The yardstick set by the EU to enact ‘fair, humane and effective returns’ includes the very basic human rights to health and life. States have an obligation to ensure that the human rights of all are safeguarded – and justifiably it is expected that in state-organised activities this standard is meticulously upheld. But is it at all possible for a state to claim that it is safeguarding deportees’ human rights? In an attempt to answer this question, this post explores migrants’ experiences of the first stage of the deportation process in Sweden in terms of their psychosocial wellbeing and human rights.

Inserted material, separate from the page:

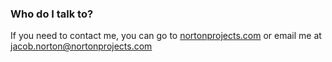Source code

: ### Who do I talk to? ###

If you need to contact me, you can go to [nortonprojects.com](www.nortonprojects.com) or email me at [jacob.norton@nortonprojects.com](mailto:jacob.norton@nortonprojects.com)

In the EU, returns, including deportations, are a major pillar of the European Agenda on Migration with mounting pressure on member states to increase their rate of returns. Moreover, recently, returns were framed as a ‘solution’ to the so-called refugee crisis – a move which I have argued is unethical. In this context, states tend to claim that migrants return ‘voluntarily’, even as some of these so-called ‘voluntary’ returns are often deportations by another name; migrants do not wish to return, but provided with no alternatives they end up taking the ‘voluntary’ return option.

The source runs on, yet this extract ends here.